:: TASK DESCRIPTION ::
Output each record exactly as given. Leave out every picture.

------ GIVEN INFORMATION

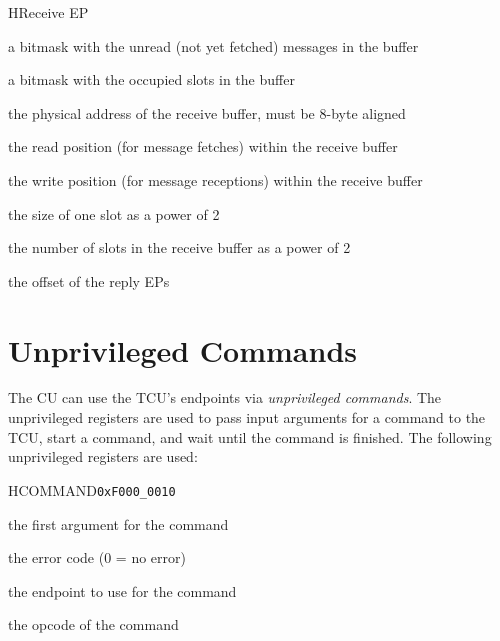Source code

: \documentclass[a4paper,11pt]{article}
\begin{document}
\begin{register}{H}{Receive EP}{}
  \regnewline%
  \regnewline%
  \regnewline%
  \begin{regdesc}\begin{reglist}
    \item[unread] a bitmask with the unread (not yet fetched) messages in the buffer
    \item[occupied] a bitmask with the occupied slots in the buffer
    \item[buffer] the physical address of the receive buffer, must be 8-byte aligned
    \item[rpos] the read position (for message fetches) within the receive buffer
    \item[wpos] the write position (for message receptions) within the receive buffer
    \item[slot\_size] the size of one slot as a power of 2
    \item[slots] the number of slots in the receive buffer as a power of 2
    \item[rpl\_eps] the offset of the reply EPs
  \end{reglist}\end{regdesc}
\end{register}

\section{Unprivileged Commands}

The CU can use the TCU's endpoints via \emph{unprivileged commands}. The unprivileged registers are
used to pass input arguments for a command to the TCU, start a command, and wait until the command
is finished. The following unprivileged registers are used:

\begin{register}{H}{COMMAND}{\texttt{0xF000\_0010}}
  \regnewline%
  \begin{regdesc}\begin{reglist}
    \item[arg0] the first argument for the command
    \item[error] the error code (0 = no error)
    \item[ep] the endpoint to use for the command
    \item[op] the opcode of the command
  \end{reglist}\end{regdesc}
\end{register}
\end{document}
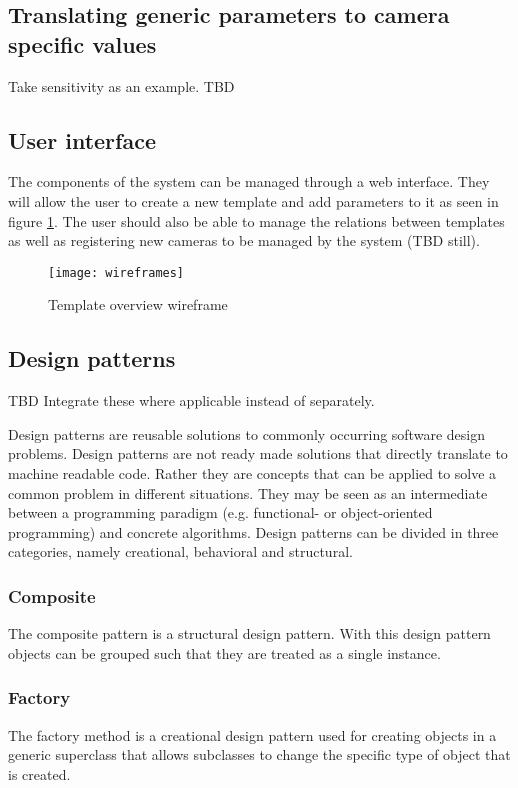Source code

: \subsection{Translating generic parameters to camera specific values}
Take sensitivity as an example. TBD

\subsection{User interface}
The components of the system can be managed through a web interface.
They will allow the user to create a new template and add parameters to it as seen in figure \ref{fig:templatewireframe}.
The user should also be able to manage the relations between templates as well as registering new cameras to be managed by the system (TBD still).
\begin{figure}[h!]
	\centering
	\texttt{[image: wireframes]}
	\caption{Template overview  wireframe}
	\label{fig:templatewireframe}
\end{figure}

\subsection{Design patterns}
TBD Integrate these where applicable instead of separately.

Design patterns are reusable solutions to commonly occurring software design problems. Design patterns are not ready made solutions that directly translate to machine readable code. Rather they are concepts that can be applied to solve a common problem in different situations. They may be seen as an intermediate between a programming paradigm (e.g. functional- or object-oriented programming) and
concrete algorithms. Design patterns can be divided in three categories, namely creational, behavioral and structural.

\subsubsection{Composite}
The composite pattern is a structural design pattern. With this design pattern objects can be grouped such that they are treated as a
single instance.

\subsubsection{Factory}
The factory method is a creational design pattern used for creating objects in a generic superclass that allows subclasses to change the
specific type of object that is created.
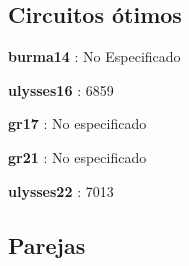 \documentclass[letterpaper,11pt]{article}
\begin{document}
 
 \subsection*{Circuitos \'otimos}
 
  \textbf{burma14} : No Especificado
  \newline
  
  \textbf{ulysses16} : 6859
  \newline
  
  \textbf{gr17} :  No especificado
  \newline
  
  \textbf{gr21} : No especificado
  \newline
  
  \textbf{ulysses22} : 7013
  \newline

\subsection*{Parejas}
 
\end{document}
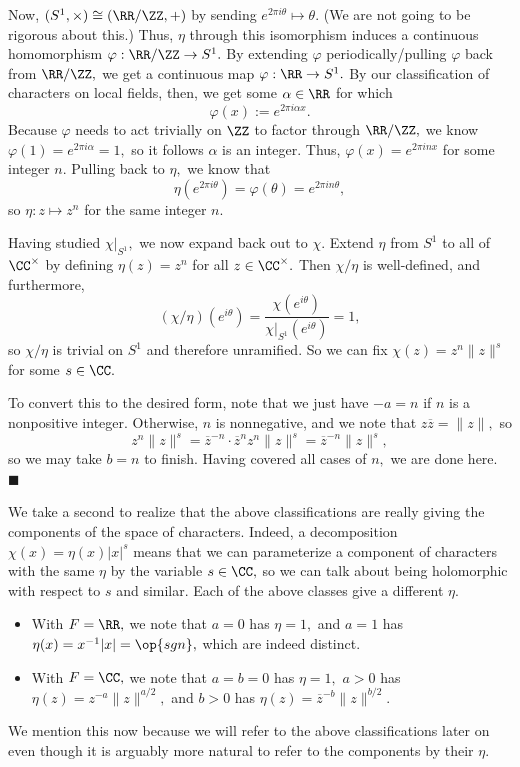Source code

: Now, $(S^1,\times)\cong(\RR/\ZZ,+)$ by sending $e^{2\pi i\theta}\mapsto\theta.$ (We are not going to be rigorous about this.) Thus, $\eta$ through this isomorphism induces a continuous homomorphism $\varphi:\RR/\ZZ\to S^1.$ By extending $\varphi$ periodically/pulling $\varphi$ back from $\RR/\ZZ,$ we get a continuous map $\varphi:\RR\to S^1.$ By our classification of characters on local fields, then, we get some $\alpha\in\RR$ for which
\[\varphi(x):=e^{2\pi i\alpha x}.\]
Because $\varphi$ needs to act trivially on $\ZZ$ to factor through $\RR/\ZZ,$ we know $\varphi(1)=e^{2\pi i\alpha}=1,$ so it follows $\alpha$ is an integer. Thus, $\varphi(x)=e^{2\pi inx}$ for some integer $n.$ Pulling back to $\eta,$ we know that
\[\eta\left(e^{2\pi i\theta}\right)=\varphi(\theta)=e^{2\pi in\theta},\]
so $\eta:z\mapsto z^n$ for the same integer $n.$

Having studied $\chi|_{S^1},$ we now expand back out to $\chi.$ Extend $\eta$ from $S^1$ to all of $\CC^\times$ by defining $\eta(z)=z^n$ for all $z\in\CC^\times.$ Then $\chi/\eta$ is well-defined, and furthermore,
\[(\chi/\eta)\left(e^{i\theta}\right)=\frac{\chi\left(e^{i\theta}\right)}{\chi|_{S^1}\left(e^{i\theta}\right)}=1,\]
so $\chi/\eta$ is trivial on $S^1$ and therefore unramified. So we can fix $\chi(z)=z^n\lVert z\rVert^s$ for some $s\in\CC.$

To convert this to the desired form, note that we just have $-a=n$ if $n$ is a nonpositive integer. Otherwise, $n$ is nonnegative, and we note that $z\overline z=\lVert z\rVert,$ so
\[z^n\lVert z\rVert^s=\overline z^{-n}\cdot\overline z^nz^n\lVert z\rVert^s=\overline z^{-n}\lVert z\rVert^s,\]
so we may take $b=n$ to finish. Having covered all cases of $n,$ we are done here. $\blacksquare$

We take a second to realize that the above classifications are really giving the components of the space of characters. Indeed, a decomposition $\chi(x)=\eta(x)|x|^s$ means that we can parameterize a component of characters with the same $\eta$ by the variable $s\in\CC,$ so we can talk about being holomorphic with respect to $s$ and similar. Each of the above classes give a different $\eta.$
\begin{itemize}
    \item With $F=\RR,$ we note that $a=0$ has $\eta=1,$ and $a=1$ has $\eta(x)=x^{-1}|x|=\op{sgn},$ which are indeed distinct.
    \item With $F=\CC,$ we note that $a=b=0$ has $\eta=1,$ $a>0$ has $\eta(z)=z^{-a}\lVert z\rVert^{a/2},$ and $b>0$ has $\eta(z)=\overline z^{-b}\lVert z\rVert^{b/2}.$
\end{itemize}
We mention this now because we will refer to the above classifications later on even though it is arguably more natural to refer to the components by their $\eta.$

------------

:: OUTPUT OF THE EXERCISE ::
Source code

: \documentclass[a4paper,11pt]{article}
\begin{document}
\begin{register}{H}{Receive EP}{}
  \regnewline%
  \regnewline%
  \regnewline%
  \begin{regdesc}\begin{reglist}
    \item[unread] a bitmask with the unread (not yet fetched) messages in the buffer
    \item[occupied] a bitmask with the occupied slots in the buffer
    \item[buffer] the physical address of the receive buffer, must be 8-byte aligned
    \item[rpos] the read position (for message fetches) within the receive buffer
    \item[wpos] the write position (for message receptions) within the receive buffer
    \item[slot\_size] the size of one slot as a power of 2
    \item[slots] the number of slots in the receive buffer as a power of 2
    \item[rpl\_eps] the offset of the reply EPs
  \end{reglist}\end{regdesc}
\end{register}

\section{Unprivileged Commands}

The CU can use the TCU's endpoints via \emph{unprivileged commands}. The unprivileged registers are
used to pass input arguments for a command to the TCU, start a command, and wait until the command
is finished. The following unprivileged registers are used:

\begin{register}{H}{COMMAND}{\texttt{0xF000\_0010}}
  \regnewline%
  \begin{regdesc}\begin{reglist}
    \item[arg0] the first argument for the command
    \item[error] the error code (0 = no error)
    \item[ep] the endpoint to use for the command
    \item[op] the opcode of the command
  \end{reglist}\end{regdesc}
\end{register}
\end{document}
Source code

: \subsection{Translating generic parameters to camera specific values}
Take sensitivity as an example. TBD

\subsection{User interface}
The components of the system can be managed through a web interface.
They will allow the user to create a new template and add parameters to it as seen in figure \ref{fig:templatewireframe}.
The user should also be able to manage the relations between templates as well as registering new cameras to be managed by the system (TBD still).
\begin{figure}[h!]
	\centering
	\texttt{[image: wireframes]}
	\caption{Template overview  wireframe}
	\label{fig:templatewireframe}
\end{figure}

\subsection{Design patterns}
TBD Integrate these where applicable instead of separately.

Design patterns are reusable solutions to commonly occurring software design problems. Design patterns are not ready made solutions that directly translate to machine readable code. Rather they are concepts that can be applied to solve a common problem in different situations. They may be seen as an intermediate between a programming paradigm (e.g. functional- or object-oriented programming) and
concrete algorithms. Design patterns can be divided in three categories, namely creational, behavioral and structural.

\subsubsection{Composite}
The composite pattern is a structural design pattern. With this design pattern objects can be grouped such that they are treated as a
single instance.

\subsubsection{Factory}
The factory method is a creational design pattern used for creating objects in a generic superclass that allows subclasses to change the
specific type of object that is created.
 \documentclass[letterpaper,11pt]{article}
\begin{document}
 
 \subsection*{Circuitos \'otimos}
 
  \textbf{burma14} : No Especificado
  \newline
  
  \textbf{ulysses16} : 6859
  \newline
  
  \textbf{gr17} :  No especificado
  \newline
  
  \textbf{gr21} : No especificado
  \newline
  
  \textbf{ulysses22} : 7013
  \newline

\subsection*{Parejas}
 
\end{document}
Source code

: Now, $(S^1,\times)\cong(\RR/\ZZ,+)$ by sending $e^{2\pi i\theta}\mapsto\theta.$ (We are not going to be rigorous about this.) Thus, $\eta$ through this isomorphism induces a continuous homomorphism $\varphi:\RR/\ZZ\to S^1.$ By extending $\varphi$ periodically/pulling $\varphi$ back from $\RR/\ZZ,$ we get a continuous map $\varphi:\RR\to S^1.$ By our classification of characters on local fields, then, we get some $\alpha\in\RR$ for which
\[\varphi(x):=e^{2\pi i\alpha x}.\]
Because $\varphi$ needs to act trivially on $\ZZ$ to factor through $\RR/\ZZ,$ we know $\varphi(1)=e^{2\pi i\alpha}=1,$ so it follows $\alpha$ is an integer. Thus, $\varphi(x)=e^{2\pi inx}$ for some integer $n.$ Pulling back to $\eta,$ we know that
\[\eta\left(e^{2\pi i\theta}\right)=\varphi(\theta)=e^{2\pi in\theta},\]
so $\eta:z\mapsto z^n$ for the same integer $n.$

Having studied $\chi|_{S^1},$ we now expand back out to $\chi.$ Extend $\eta$ from $S^1$ to all of $\CC^\times$ by defining $\eta(z)=z^n$ for all $z\in\CC^\times.$ Then $\chi/\eta$ is well-defined, and furthermore,
\[(\chi/\eta)\left(e^{i\theta}\right)=\frac{\chi\left(e^{i\theta}\right)}{\chi|_{S^1}\left(e^{i\theta}\right)}=1,\]
so $\chi/\eta$ is trivial on $S^1$ and therefore unramified. So we can fix $\chi(z)=z^n\lVert z\rVert^s$ for some $s\in\CC.$

To convert this to the desired form, note that we just have $-a=n$ if $n$ is a nonpositive integer. Otherwise, $n$ is nonnegative, and we note that $z\overline z=\lVert z\rVert,$ so
\[z^n\lVert z\rVert^s=\overline z^{-n}\cdot\overline z^nz^n\lVert z\rVert^s=\overline z^{-n}\lVert z\rVert^s,\]
so we may take $b=n$ to finish. Having covered all cases of $n,$ we are done here. $\blacksquare$

We take a second to realize that the above classifications are really giving the components of the space of characters. Indeed, a decomposition $\chi(x)=\eta(x)|x|^s$ means that we can parameterize a component of characters with the same $\eta$ by the variable $s\in\CC,$ so we can talk about being holomorphic with respect to $s$ and similar. Each of the above classes give a different $\eta.$
\begin{itemize}
    \item With $F=\RR,$ we note that $a=0$ has $\eta=1,$ and $a=1$ has $\eta(x)=x^{-1}|x|=\op{sgn},$ which are indeed distinct.
    \item With $F=\CC,$ we note that $a=b=0$ has $\eta=1,$ $a>0$ has $\eta(z)=z^{-a}\lVert z\rVert^{a/2},$ and $b>0$ has $\eta(z)=\overline z^{-b}\lVert z\rVert^{b/2}.$
\end{itemize}
We mention this now because we will refer to the above classifications later on even though it is arguably more natural to refer to the components by their $\eta.$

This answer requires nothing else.